It’s The Yurts

A small business with large effects

Mary and I are at Treebones Resort, perched on the western slopes of the Santa Lucia Mountains, at the end of the road on the Big Sur coast. About a year ago, the largest slide ever on the Big Sur coast closed the coast highway a mile south of here, turning the highway into a gorgeous 70-mile long, dead-end road. 

We arrived just ahead of the storm we had been dancing with all down the coast. It rained hard for the rest of the afternoon and into the night. The Santa Lucia Mountains would get over seven inches of rain that night, with wind gusts up to 50 mph. All the while, we were warm, dry and comfortable in our yurt, a little piece of Oregon on the Big Sur coast. 

Not long after the Handy family purchased their land at Big Sur, they started looking for a unique lodging experience for their resort. The Handys wanted the lightest possible touch on the land. On a trip to Oregon in 1998 John Handy discovered Pacific Yurts in Cottage Grove.

Handy purchased one yurt and took it back to Big Sur. He and his wife, Corinne, lived in it, testing it for lodging potential. They liked it. In 2003 the Handys placed an order for 15 yurts, and Treebones Resort was born. They purchased more the following year. So now, our refuge from the storm here at Treebones was a Pacific Yurt made in Cottage Grove.

After dinner, a fire blazed in the lodge’s stone fireplace as guests played board games.  Outside, the storm raged. We learned there had been more slides to the north, and the highway was now closed in that direction as well.

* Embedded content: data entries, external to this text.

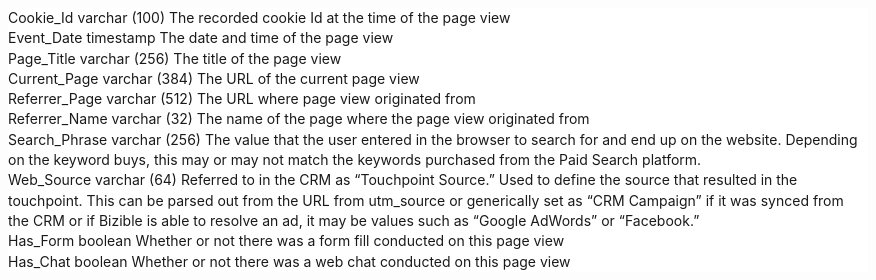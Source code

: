   </tr> 
  <tr> 
   <td>Cookie_Id</td> 
   <td>varchar (100)</td> 
   <td>The recorded cookie Id at the time of the page view</td> 
   <td><br></td> 
  </tr> 
  <tr> 
   <td>Event_Date</td> 
   <td>timestamp</td> 
   <td>The date and time of the page view</td> 
   <td><br></td> 
  </tr> 
  <tr> 
   <td>Page_Title</td> 
   <td>varchar (256)</td> 
   <td>The title of the page view</td> 
   <td><br></td> 
  </tr> 
  <tr> 
   <td>Current_Page</td> 
   <td>varchar (384)</td> 
   <td>The URL of the current page view</td> 
   <td><br></td> 
  </tr> 
  <tr> 
   <td>Referrer_Page</td> 
   <td>varchar (512)</td> 
   <td>The URL where page view originated from</td> 
   <td><br></td> 
  </tr> 
  <tr> 
   <td>Referrer_Name</td> 
   <td>varchar (32)</td> 
   <td>The name of the page where the page view originated from</td> 
   <td><br></td> 
  </tr> 
  <tr> 
   <td>Search_Phrase</td> 
   <td>varchar (256)</td> 
   <td>The value that the user entered in the browser to search for and end up on the website. Depending on the keyword buys, this may or may not match the keywords purchased from the Paid Search platform.</td> 
   <td><br></td> 
  </tr> 
  <tr> 
   <td>Web_Source</td> 
   <td>varchar (64)</td> 
   <td>Referred to in the CRM as “Touchpoint Source.” Used to define the source that resulted in the touchpoint. This can be parsed out from the URL from utm_source or generically set as “CRM Campaign” if it was synced from the CRM or if Bizible is able to resolve an ad, it may be values such as “Google AdWords” or “Facebook.”</td> 
   <td><br></td> 
  </tr> 
  <tr> 
   <td>Has_Form</td> 
   <td>boolean</td> 
   <td>Whether or not there was a form fill conducted on this page view</td> 
   <td><br></td> 
  </tr> 
  <tr> 
   <td>Has_Chat</td> 
   <td>boolean</td> 
   <td>Whether or not there was a web chat conducted on this page view</td> 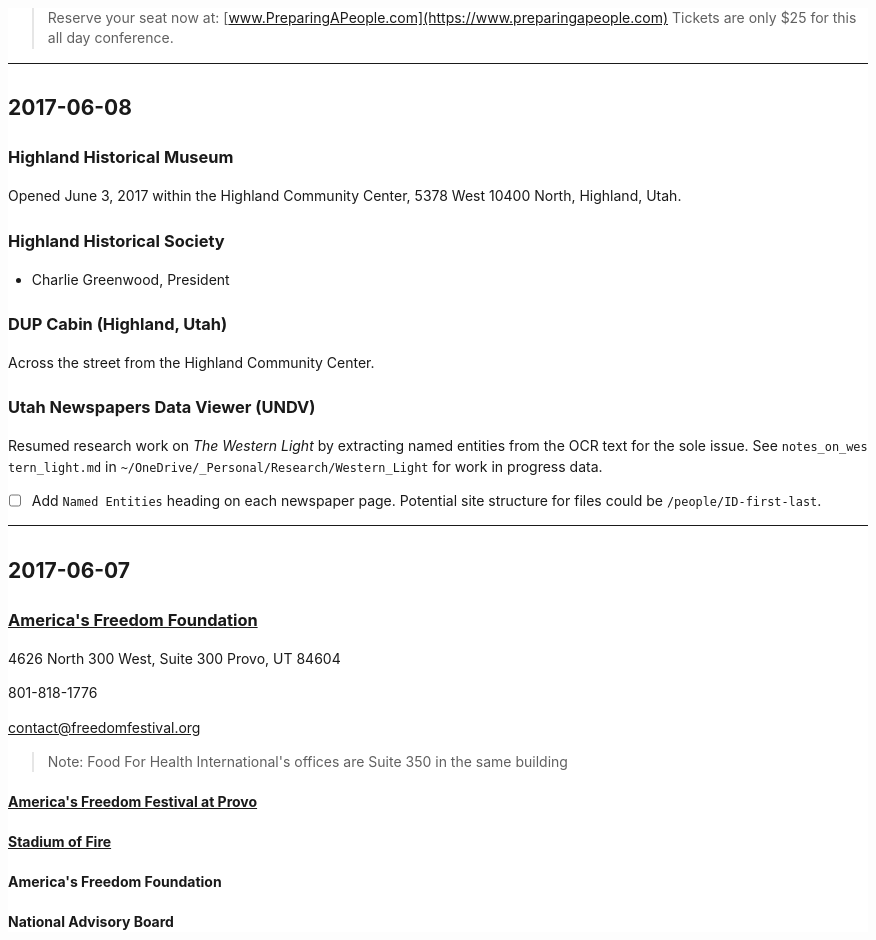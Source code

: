 > Reserve your seat now at: [www.PreparingAPeople.com](https://www.preparingapeople.com)  Tickets are only $25 for this all day conference.

---

## 2017-06-08

### Highland Historical Museum

Opened June 3, 2017 within the Highland Community Center, 5378 West 10400 North, Highland, Utah.

### Highland Historical Society

- Charlie Greenwood, President

### DUP Cabin (Highland, Utah)

Across the street from the Highland Community Center.

### Utah Newspapers Data Viewer (UNDV)

Resumed research work on _The Western Light_ by extracting named entities from the OCR text for the sole issue. See `notes_on_western_light.md` in `~/OneDrive/_Personal/Research/Western_Light` for work in progress data.

- [ ] Add `Named Entities` heading on each newspaper page. Potential site structure for files could be `/people/ID-first-last`.

---

## 2017-06-07

### [America's Freedom Foundation](http://www.hopeofamerica.org/about/)

4626 North 300 West, Suite 300
Provo, UT 84604

801-818-1776

contact@freedomfestival.org

> Note: Food For Health International's offices are Suite 350 in the same building

#### [America's Freedom Festival at Provo](https://www.freedomfestival.org/)

#### [Stadium of Fire](https://www.freedomfestival.org/event/stadium-of-fire/)

#### America's Freedom Foundation

#### National Advisory Board


[//begin]: # "Autogenerated link references for markdown compatibility"
[inbox]: inbox "Inbox"
[readme]: readme "babel 🗣"
[readings]: readings "readings"
[research-log]: research-log "Research Log: 2017-"
[todo]: todo "Todo"
[utah-police]: utah-police "Utah Police"
[//end]: # "Autogenerated link references"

We were not going anywhere. We were stranded until they reopened the highway. It was a scene right out of a murder mystery movie. Luckily, we had our cozy yurt to comfortably wait out the reopening of the road.

Alan Bair was a Hoedad tree planter in Cottage Grove in the mid 1970s. He was looking for a structure to function as a home base for the tree planting crew when he saw a photo of a yurt in National Geographic. He was intrigued by the design and built one for the tree-planting camp. It worked so well that he later moved it to land he and his wife, Elizabeth, had purchased near Cottage Grove, to live in. 

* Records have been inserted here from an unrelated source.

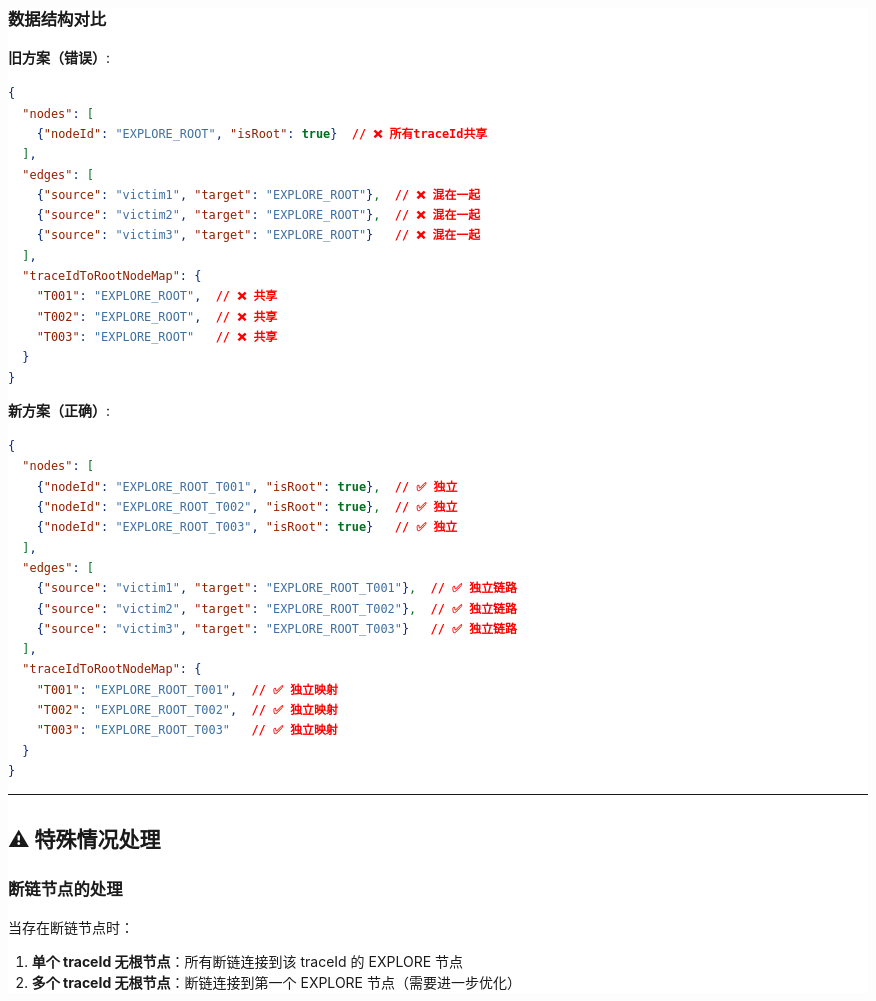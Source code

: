 ### 数据结构对比

**旧方案（错误）**:
```json
{
  "nodes": [
    {"nodeId": "EXPLORE_ROOT", "isRoot": true}  // ❌ 所有traceId共享
  ],
  "edges": [
    {"source": "victim1", "target": "EXPLORE_ROOT"},  // ❌ 混在一起
    {"source": "victim2", "target": "EXPLORE_ROOT"},  // ❌ 混在一起
    {"source": "victim3", "target": "EXPLORE_ROOT"}   // ❌ 混在一起
  ],
  "traceIdToRootNodeMap": {
    "T001": "EXPLORE_ROOT",  // ❌ 共享
    "T002": "EXPLORE_ROOT",  // ❌ 共享
    "T003": "EXPLORE_ROOT"   // ❌ 共享
  }
}
```

**新方案（正确）**:
```json
{
  "nodes": [
    {"nodeId": "EXPLORE_ROOT_T001", "isRoot": true},  // ✅ 独立
    {"nodeId": "EXPLORE_ROOT_T002", "isRoot": true},  // ✅ 独立
    {"nodeId": "EXPLORE_ROOT_T003", "isRoot": true}   // ✅ 独立
  ],
  "edges": [
    {"source": "victim1", "target": "EXPLORE_ROOT_T001"},  // ✅ 独立链路
    {"source": "victim2", "target": "EXPLORE_ROOT_T002"},  // ✅ 独立链路
    {"source": "victim3", "target": "EXPLORE_ROOT_T003"}   // ✅ 独立链路
  ],
  "traceIdToRootNodeMap": {
    "T001": "EXPLORE_ROOT_T001",  // ✅ 独立映射
    "T002": "EXPLORE_ROOT_T002",  // ✅ 独立映射
    "T003": "EXPLORE_ROOT_T003"   // ✅ 独立映射
  }
}
```

---

## ⚠️ 特殊情况处理

### 断链节点的处理

当存在断链节点时：

1. **单个 traceId 无根节点**：所有断链连接到该 traceId 的 EXPLORE 节点
2. **多个 traceId 无根节点**：断链连接到第一个 EXPLORE 节点（需要进一步优化）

While they lived in the yurt, people asked Bair if he would build yurts for them. So, in 1978, he started Pacific Yurts in an old dairy barn in Creswell, moving the business to a former skating rink on Highway 99, north of Cottage Grove, in 1980. For the first decade or so, they mostly made yurts for the local Oregon market. Bair says, “It was amazing to me what fertile ground Oregon was for our young enterprise and the outdoor lifestyle it represented.”

He took classes in small business management. He met with Gov. Barbara Roberts who, at that time, was looking for ways to boost value-added wood products manufacturing. Pacific Yurts fit the bill, and so got a low-interest loan from the state’s new economic development department.

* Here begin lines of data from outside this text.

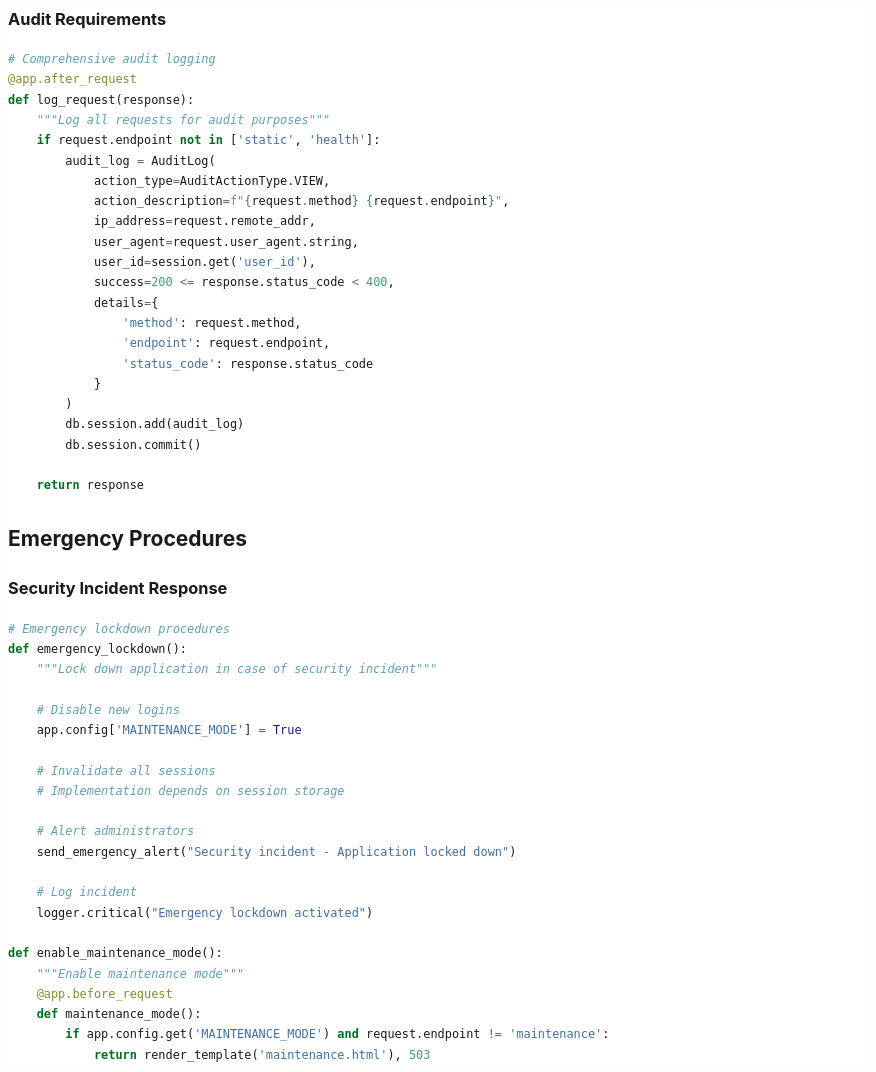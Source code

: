 ### Audit Requirements

```python
# Comprehensive audit logging
@app.after_request
def log_request(response):
    """Log all requests for audit purposes"""
    if request.endpoint not in ['static', 'health']:
        audit_log = AuditLog(
            action_type=AuditActionType.VIEW,
            action_description=f"{request.method} {request.endpoint}",
            ip_address=request.remote_addr,
            user_agent=request.user_agent.string,
            user_id=session.get('user_id'),
            success=200 <= response.status_code < 400,
            details={
                'method': request.method,
                'endpoint': request.endpoint,
                'status_code': response.status_code
            }
        )
        db.session.add(audit_log)
        db.session.commit()
    
    return response
```

## Emergency Procedures

### Security Incident Response

```python
# Emergency lockdown procedures
def emergency_lockdown():
    """Lock down application in case of security incident"""
    
    # Disable new logins
    app.config['MAINTENANCE_MODE'] = True
    
    # Invalidate all sessions
    # Implementation depends on session storage
    
    # Alert administrators
    send_emergency_alert("Security incident - Application locked down")
    
    # Log incident
    logger.critical("Emergency lockdown activated")

def enable_maintenance_mode():
    """Enable maintenance mode"""
    @app.before_request
    def maintenance_mode():
        if app.config.get('MAINTENANCE_MODE') and request.endpoint != 'maintenance':
            return render_template('maintenance.html'), 503
```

The game-changer came in 1993 when Greg Tutor, Northwest regional manager for Oregon State Parks, visited the Pacific Yurt display at the Oregon State Fair. State Parks was in a funding crisis at the time and needed a way to be more self-sufficient. Tutor thought yurts could generate revenue with yurt rental fees and an extended camping season. And they did.

In 1993 State Parks ordered two 14-foot diameter yurts for Cape Lookout State Park. The yurts were installed in January of 1994 and, with just word-of-mouth advertising, the two little rentals steadily gained in popularity and started making money for the park. State Parks ordered 14 more yurts that year.

Today there are more than 200 Pacific Yurts in Oregon state parks, as well as in state parks in over 20 other states. The original two yurts at Cape Lookout are still in use. Pacific Yurts continues to employ people at family-wage jobs to manufacture their state-of-the-art yurts for Treebones, and the world, right here in Lane County.

On the second day of our trip, the storm eased up, allowing us to get outside. We set cruise control at 30 and drove down the Big Sur coast, never needing to pull over. It’s what happens when you are at the end of the road. Humpback whales breached just offshore and sea otters floated on their backs in the surf. California condors soared over the Santa Lucias. And, the next day, the rockslide to the north was clear. 

Yes, Treebones is a special place. It would be special just for where it is looking out over the sea at the south end of the Big Sur coast. It’s special because it is owned and operated by the Handy family. The Handys and their staff operate it as responsibly as possible, as if it were their home, which it is. But there is something else that makes the place special. It’s the yurts. It’s very much the yurts. 

Bob Warren retired in 2012 as the regional business development officer for Business Oregon for Lane, Lincoln, Linn and Benton counties. Prior to that, he was a senior policy advisor to Gov. Barbara Roberts and district aide and natural resource advisor for Rep. Peter DeFazio.